サマーキャンドル


光りあふれる晴天が広がるある夏の週末、一台の車が林道を走り抜けて山の中の湖に向かっていた。
日常という世界からかけ離れた、アウトドアライフを満喫するために。

彼女がアウトドアを好きになったのは彼の影響だった。
それまではアウトドアにはほとんど興味はなく、どちらかというと好きではなかった。

「自然の中を歩いてみるだけでもいいし、美しい景色を見ながら美味しいものを食べるのもいい。アウトドアって言っても、なにもそんな大げさなことを考えなくてもいいんだよ」
彼のそんな言葉に誘われて、初めて体験したアウトドアの世界に、彼女はすっかりはまってしまった。
それ以来、彼女は彼と一緒に何度かアウトドアライフを経験してきた。
そして今回行く山の中の湖は、初めて彼女の方から提案したアウトドアスポットだった。

やがて車が目的の湖に近づくにつれて、二人の乗った車は、なにか自然が発する癒しのエネルギーに包まれていくかのような感覚で満たされた。
湖面を見渡すベストポジションに車を止めて、二人は自然の中に一歩足を踏み出した。
山の中の湖は、ピーンと張りつめた緊張感に支配され、凛とした美しさをたたえていた。

そして日が西に傾いて、湖に黄昏の夕焼けが迫ってきた頃、湖畔にテーブルが置かれ、二人の野外レストランの準備が整った。
夕焼けという大自然が作り出す最高の演出の中で、二人はなにかすべての時間が止まって、自然と一体となっていくという、そんな幸せな気持ちを感じていた。
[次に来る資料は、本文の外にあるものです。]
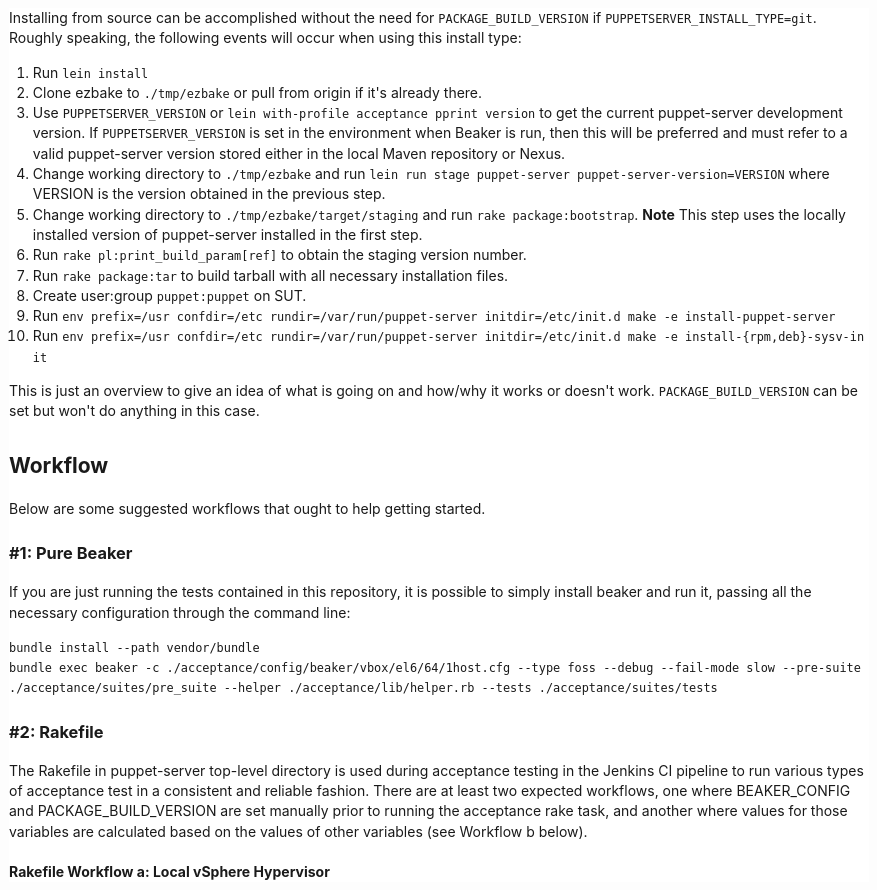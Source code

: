 Installing from source can be accomplished without the need for
`PACKAGE_BUILD_VERSION` if `PUPPETSERVER_INSTALL_TYPE=git`. Roughly speaking, the
following events will occur when using this install type:

1. Run `lein install`
1. Clone ezbake to `./tmp/ezbake` or pull from origin if it's already there.
1. Use `PUPPETSERVER_VERSION` or `lein with-profile acceptance pprint version` to get
the current puppet-server development version. If `PUPPETSERVER_VERSION` is set in the
environment when Beaker is run, then this will be preferred and must refer to a
valid puppet-server version stored either in the local Maven repository or Nexus.
1. Change working directory to `./tmp/ezbake` and run `lein run stage puppet-server
puppet-server-version=VERSION` where VERSION is the version obtained in the
previous step.
1. Change working directory to `./tmp/ezbake/target/staging` and run `rake
package:bootstrap`. **Note** This step uses the locally installed version of
puppet-server installed in the first step.
1. Run `rake pl:print_build_param[ref]` to obtain the staging version number.
1. Run `rake package:tar` to build tarball with all necessary installation files.
1. Create user:group `puppet:puppet` on SUT.
1. Run `env prefix=/usr confdir=/etc rundir=/var/run/puppet-server
initdir=/etc/init.d make -e install-puppet-server`
1. Run `env prefix=/usr confdir=/etc rundir=/var/run/puppet-server
initdir=/etc/init.d make -e install-{rpm,deb}-sysv-init`

This is just an overview to give an idea of what is going on and how/why it
works or doesn't work. `PACKAGE_BUILD_VERSION` can be set but won't do anything in
this case.

## Workflow

Below are some suggested workflows that ought to help getting started.

### #1: Pure Beaker

If you are just running the tests contained in this repository, it is possible
to simply install beaker and run it, passing all the necessary configuration
through the command line:

    bundle install --path vendor/bundle
    bundle exec beaker -c ./acceptance/config/beaker/vbox/el6/64/1host.cfg --type foss --debug --fail-mode slow --pre-suite ./acceptance/suites/pre_suite --helper ./acceptance/lib/helper.rb --tests ./acceptance/suites/tests

### #2: Rakefile

The Rakefile in puppet-server top-level directory is used during acceptance testing
in the Jenkins CI pipeline to run various types of acceptance test in a
consistent and reliable fashion. There are at least two expected workflows, one
where BEAKER_CONFIG and PACKAGE_BUILD_VERSION are set manually prior to running the
acceptance rake task, and another where values for those variables are
calculated based on the values of other variables (see Workflow b below).

#### Rakefile Workflow a: Local vSphere Hypervisor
テーブルに料理が並べられると、二人はゆったりと和やかな会話を重ねながら、なんだか魔法のように楽しく流れていく時間を満喫しながら、身も心も贅沢な時間に満たされていった。
そんな中で、夕焼けに染められた湖面は、相変わらず張りつめた緊張感に支配されていたが、昼間とはまた違った美しさを見せていた。
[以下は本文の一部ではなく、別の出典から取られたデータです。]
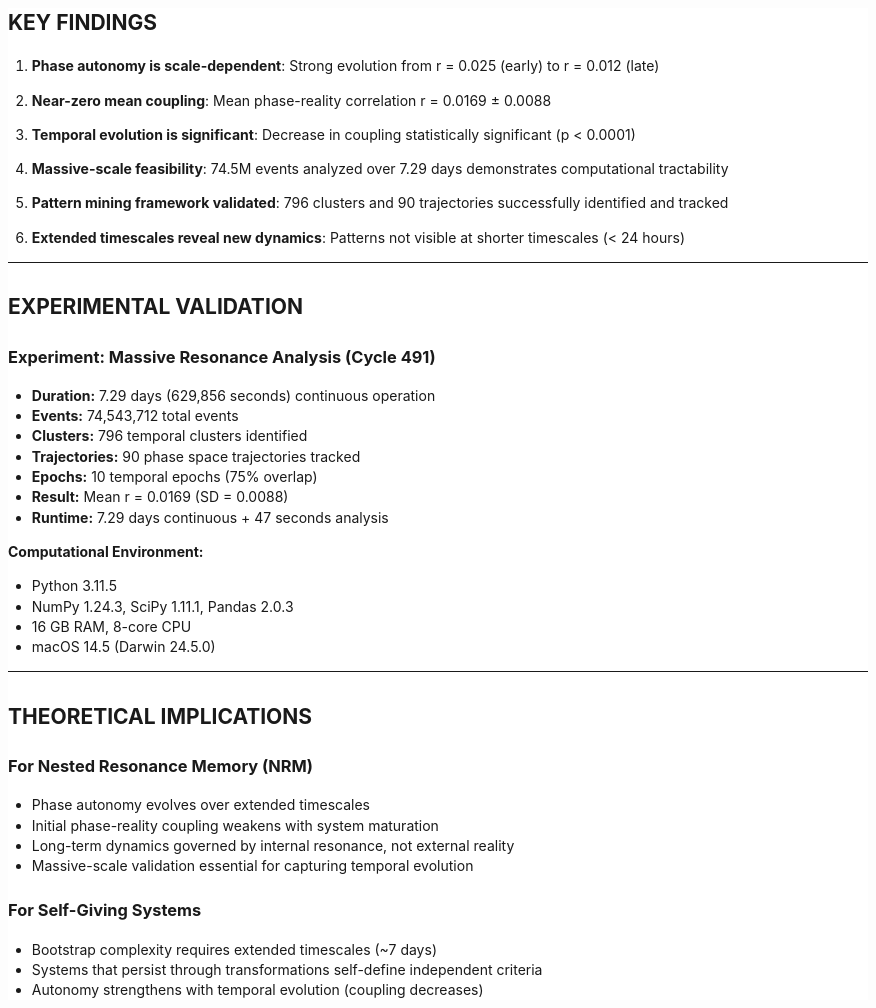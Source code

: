 
## KEY FINDINGS

1. **Phase autonomy is scale-dependent**: Strong evolution from r = 0.025 (early) to r = 0.012 (late)

2. **Near-zero mean coupling**: Mean phase-reality correlation r = 0.0169 ± 0.0088

3. **Temporal evolution is significant**: Decrease in coupling statistically significant (p < 0.0001)

4. **Massive-scale feasibility**: 74.5M events analyzed over 7.29 days demonstrates computational tractability

5. **Pattern mining framework validated**: 796 clusters and 90 trajectories successfully identified and tracked

6. **Extended timescales reveal new dynamics**: Patterns not visible at shorter timescales (< 24 hours)

---

## EXPERIMENTAL VALIDATION

### Experiment: Massive Resonance Analysis (Cycle 491)
- **Duration:** 7.29 days (629,856 seconds) continuous operation
- **Events:** 74,543,712 total events
- **Clusters:** 796 temporal clusters identified
- **Trajectories:** 90 phase space trajectories tracked
- **Epochs:** 10 temporal epochs (75% overlap)
- **Result:** Mean r = 0.0169 (SD = 0.0088)
- **Runtime:** 7.29 days continuous + 47 seconds analysis

**Computational Environment:**
- Python 3.11.5
- NumPy 1.24.3, SciPy 1.11.1, Pandas 2.0.3
- 16 GB RAM, 8-core CPU
- macOS 14.5 (Darwin 24.5.0)

---

## THEORETICAL IMPLICATIONS

### For Nested Resonance Memory (NRM)
- Phase autonomy evolves over extended timescales
- Initial phase-reality coupling weakens with system maturation
- Long-term dynamics governed by internal resonance, not external reality
- Massive-scale validation essential for capturing temporal evolution

### For Self-Giving Systems
- Bootstrap complexity requires extended timescales (~7 days)
- Systems that persist through transformations self-define independent criteria
- Autonomy strengthens with temporal evolution (coupling decreases)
「素敵な空間ね。私、あなたがいなかったらこんな素敵な体験ができてないのよね。アウトドアの魅力を教えてくれたこと、改めてお礼を言いたいわ」
彼女は夕闇が迫ってきた湖面を見つめながら、優しく微笑みながらそう言った。

「今日のこの場所は君が決めてくれたんだから、僕の方もお礼を言わないといけないな」
彼も彼女と同じように、湖面を見つめながらそう言った。そして続けて、
「これからもずっと、君と一緒にこんな素敵な空間を楽しみたい」
と彼女の瞳を見つめて、しっかりとした言葉でそう言った。

(これって、もしかしてプロポーズ?)
彼の言葉を聞いた彼女はそんなふうに心の中で思ったが、そのことは口には出さず、やがて優しい笑顔でゆっくりと頷いた。
それから彼女は、テーブルに置かれたキャンドルに火を灯した。
そのキャンドルの炎は、夕闇の中の二人を大自然が祝福してくれているかのように、温かく優しい光をたたえていた。